Sir Ken Robinson on Changing Education Paradigms
November 27, 2010
I'm still plowing through dozens of posts that were written for the Day of National Blogging for Real Education Reform this past Monday. The brainchild of Michigan State University researcher Ira Socol, the blogfest was a rousing success and even generated a post in response by U.S. Secretary of Education Arne Duncan.
I hope to post my own thoughts about the day and its themes in the next week or two. But in the meantime I thought I'd share this animated version of a recent talk given by educator and creativity expert Ken Robinson at the London-based Royal Society of Arts.
Sir Ken, whom PhilanTopic readers got to know in this TED Talk, is nothing if not passionate about education reform, and he is as dismayed by most countries' continued insistence on "trying to meet the challenges of the future by doing what they've done in the past" as he is by the "misplaced, fictitious epidemic of ADHD." Whether you agree with him or not, it's hard to argue with a man who can draw as fast as he speaks. (That's a joke.)
What do you think?
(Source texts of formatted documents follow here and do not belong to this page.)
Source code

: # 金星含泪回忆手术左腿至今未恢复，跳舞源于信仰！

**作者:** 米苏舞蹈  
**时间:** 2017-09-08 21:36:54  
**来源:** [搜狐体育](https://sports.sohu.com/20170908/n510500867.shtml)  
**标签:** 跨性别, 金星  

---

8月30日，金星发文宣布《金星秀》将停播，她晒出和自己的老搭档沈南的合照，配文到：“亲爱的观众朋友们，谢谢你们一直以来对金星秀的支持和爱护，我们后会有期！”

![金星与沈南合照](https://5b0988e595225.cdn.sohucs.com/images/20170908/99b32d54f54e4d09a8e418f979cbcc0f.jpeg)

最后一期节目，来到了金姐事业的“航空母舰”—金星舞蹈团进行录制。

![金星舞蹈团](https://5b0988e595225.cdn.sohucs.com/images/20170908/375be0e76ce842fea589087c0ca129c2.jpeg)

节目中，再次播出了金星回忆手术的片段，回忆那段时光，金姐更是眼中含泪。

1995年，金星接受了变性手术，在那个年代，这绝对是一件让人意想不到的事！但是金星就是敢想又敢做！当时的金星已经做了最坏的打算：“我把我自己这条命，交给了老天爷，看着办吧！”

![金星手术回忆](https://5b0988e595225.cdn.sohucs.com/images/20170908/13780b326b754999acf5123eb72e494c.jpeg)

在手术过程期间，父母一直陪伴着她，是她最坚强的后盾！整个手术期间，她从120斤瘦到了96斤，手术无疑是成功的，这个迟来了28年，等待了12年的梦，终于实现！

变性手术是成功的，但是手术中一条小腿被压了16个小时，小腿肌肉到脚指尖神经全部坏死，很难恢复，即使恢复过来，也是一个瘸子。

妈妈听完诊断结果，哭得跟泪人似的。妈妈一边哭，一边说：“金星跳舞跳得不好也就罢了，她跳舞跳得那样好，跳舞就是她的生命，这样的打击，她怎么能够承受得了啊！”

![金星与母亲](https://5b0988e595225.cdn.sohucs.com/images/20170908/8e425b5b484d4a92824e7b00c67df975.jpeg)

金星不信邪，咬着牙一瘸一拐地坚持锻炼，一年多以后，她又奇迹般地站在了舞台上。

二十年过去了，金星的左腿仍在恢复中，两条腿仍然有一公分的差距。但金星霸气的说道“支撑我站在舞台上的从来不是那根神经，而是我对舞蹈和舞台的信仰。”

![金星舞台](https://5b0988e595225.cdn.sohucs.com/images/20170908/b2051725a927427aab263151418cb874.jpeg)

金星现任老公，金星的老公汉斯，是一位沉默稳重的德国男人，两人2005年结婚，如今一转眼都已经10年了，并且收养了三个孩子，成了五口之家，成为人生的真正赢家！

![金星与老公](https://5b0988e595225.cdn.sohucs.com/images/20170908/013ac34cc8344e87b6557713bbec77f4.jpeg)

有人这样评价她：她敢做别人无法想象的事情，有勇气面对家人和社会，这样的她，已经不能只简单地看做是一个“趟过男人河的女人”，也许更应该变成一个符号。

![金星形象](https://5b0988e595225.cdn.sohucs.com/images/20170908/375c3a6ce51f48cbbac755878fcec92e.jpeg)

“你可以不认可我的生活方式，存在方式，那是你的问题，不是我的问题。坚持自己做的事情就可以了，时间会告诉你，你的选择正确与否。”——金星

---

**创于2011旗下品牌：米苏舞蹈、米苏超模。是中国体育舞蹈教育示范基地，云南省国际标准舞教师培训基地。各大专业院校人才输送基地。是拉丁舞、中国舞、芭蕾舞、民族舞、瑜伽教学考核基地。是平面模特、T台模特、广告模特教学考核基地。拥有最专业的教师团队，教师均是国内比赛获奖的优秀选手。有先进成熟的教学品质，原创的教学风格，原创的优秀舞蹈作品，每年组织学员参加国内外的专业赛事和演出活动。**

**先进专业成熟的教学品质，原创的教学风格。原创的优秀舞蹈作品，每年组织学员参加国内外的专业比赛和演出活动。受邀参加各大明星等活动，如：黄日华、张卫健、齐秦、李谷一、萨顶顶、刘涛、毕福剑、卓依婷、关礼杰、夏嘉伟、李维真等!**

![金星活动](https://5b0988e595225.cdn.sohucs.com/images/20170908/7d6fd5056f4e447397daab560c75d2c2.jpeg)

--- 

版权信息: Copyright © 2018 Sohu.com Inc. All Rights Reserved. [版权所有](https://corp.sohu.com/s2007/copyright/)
Are developed countries in general, and the United States in particular, still wedded to a production-line model of education? Are we penalizing our children, who are living "in the most intensely stimulating period in the history of the earth," for being distracted? And what, in the twenty-first century, is the purpose of education?
-- Mitch Nauffts
Posted by LOU PERRY | February 04, 2012 at 04:33 PM
A fascinating flaw in the opening of this talk highlights why we're seeing the wrong question or challenge. It goes :every country is reforming their public education systems to deal with the economies of the 21st century. The trip is in "economies." Simply, we need to think societies and economies in a more globalized world. it is not all about the economy. It is about Life, of which economics is one (major) consideration. But it is people not dollars or yen or euros that should be our penultimate focus.